## AIM OF THE EXERCISE
Keep the wording of every entry exactly as it is while leaving the pictures out of your copy.

[Saved entries]
- - -

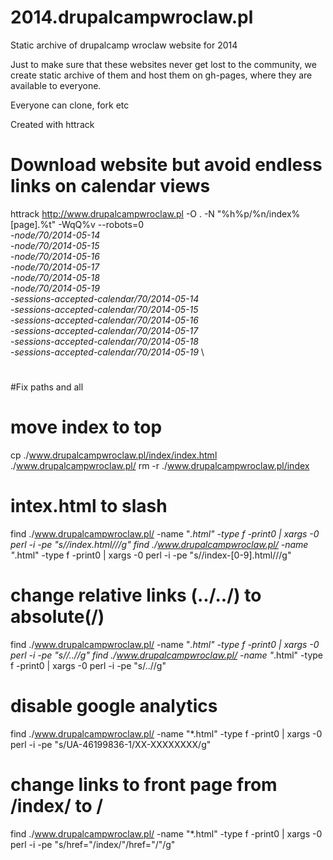 2014.drupalcampwroclaw.pl
=========================

Static archive of drupalcamp wroclaw website for 2014

Just to make sure that these websites never get lost to the community, we create static archive of them and host them on gh-pages, where they are available to everyone.

Everyone can clone, fork etc


Created with httrack

# Download website but avoid endless links on calendar views
httrack http://www.drupalcampwroclaw.pl -O . -N "%h%p/%n/index%[page].%t" -WqQ%v --robots=0  \
-*node/70/2014-05-14* \
-*node/70/2014-05-15* \
-*node/70/2014-05-16* \
-*node/70/2014-05-17* \
-*node/70/2014-05-18* \
-*node/70/2014-05-19* \
-*sessions-accepted-calendar/70/2014-05-14* \
-*sessions-accepted-calendar/70/2014-05-15* \
-*sessions-accepted-calendar/70/2014-05-16* \
-*sessions-accepted-calendar/70/2014-05-17* \
-*sessions-accepted-calendar/70/2014-05-18* \
-*sessions-accepted-calendar/70/2014-05-19* \

#
#Fix paths and all
#
# move index to top
cp ./www.drupalcampwroclaw.pl/index/index.html ./www.drupalcampwroclaw.pl/
rm -r ./www.drupalcampwroclaw.pl/index

# intex.html to slash
find ./www.drupalcampwroclaw.pl/ -name "*.html" -type f -print0 | xargs -0 perl -i -pe "s/\/index.html/\//g"
find ./www.drupalcampwroclaw.pl/ -name "*.html" -type f -print0 | xargs -0 perl -i -pe "s/\/index-[0-9].html/\//g"

# change relative links (../../) to absolute(/)
find ./www.drupalcampwroclaw.pl/ -name "*.html" -type f -print0 | xargs -0 perl -i -pe "s/\/\.\.//g"
find ./www.drupalcampwroclaw.pl/ -name "*.html" -type f -print0 | xargs -0 perl -i -pe "s/\.\.//g"

# disable google analytics
find ./www.drupalcampwroclaw.pl/ -name "*.html" -type f -print0 | xargs -0 perl -i -pe "s/UA-46199836-1/XX-XXXXXXXX/g"

# change links to front page from /index/ to /
find ./www.drupalcampwroclaw.pl/ -name "*.html" -type f -print0 | xargs -0 perl -i -pe "s/href=\"\/index\/\"/href=\"\/\"/g"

- - -

## OUTPUT FOR THIS TASK
 2014.drupalcampwroclaw.pl
=========================

Static archive of drupalcamp wroclaw website for 2014

Just to make sure that these websites never get lost to the community, we create static archive of them and host them on gh-pages, where they are available to everyone.

Everyone can clone, fork etc


Created with httrack

# Download website but avoid endless links on calendar views
httrack http://www.drupalcampwroclaw.pl -O . -N "%h%p/%n/index%[page].%t" -WqQ%v --robots=0  \
-*node/70/2014-05-14* \
-*node/70/2014-05-15* \
-*node/70/2014-05-16* \
-*node/70/2014-05-17* \
-*node/70/2014-05-18* \
-*node/70/2014-05-19* \
-*sessions-accepted-calendar/70/2014-05-14* \
-*sessions-accepted-calendar/70/2014-05-15* \
-*sessions-accepted-calendar/70/2014-05-16* \
-*sessions-accepted-calendar/70/2014-05-17* \
-*sessions-accepted-calendar/70/2014-05-18* \
-*sessions-accepted-calendar/70/2014-05-19* \

#
#Fix paths and all
#
# move index to top
cp ./www.drupalcampwroclaw.pl/index/index.html ./www.drupalcampwroclaw.pl/
rm -r ./www.drupalcampwroclaw.pl/index

# intex.html to slash
find ./www.drupalcampwroclaw.pl/ -name "*.html" -type f -print0 | xargs -0 perl -i -pe "s/\/index.html/\//g"
find ./www.drupalcampwroclaw.pl/ -name "*.html" -type f -print0 | xargs -0 perl -i -pe "s/\/index-[0-9].html/\//g"

# change relative links (../../) to absolute(/)
find ./www.drupalcampwroclaw.pl/ -name "*.html" -type f -print0 | xargs -0 perl -i -pe "s/\/\.\.//g"
find ./www.drupalcampwroclaw.pl/ -name "*.html" -type f -print0 | xargs -0 perl -i -pe "s/\.\.//g"

# disable google analytics
find ./www.drupalcampwroclaw.pl/ -name "*.html" -type f -print0 | xargs -0 perl -i -pe "s/UA-46199836-1/XX-XXXXXXXX/g"

# change links to front page from /index/ to /
find ./www.drupalcampwroclaw.pl/ -name "*.html" -type f -print0 | xargs -0 perl -i -pe "s/href=\"\/index\/\"/href=\"\/\"/g"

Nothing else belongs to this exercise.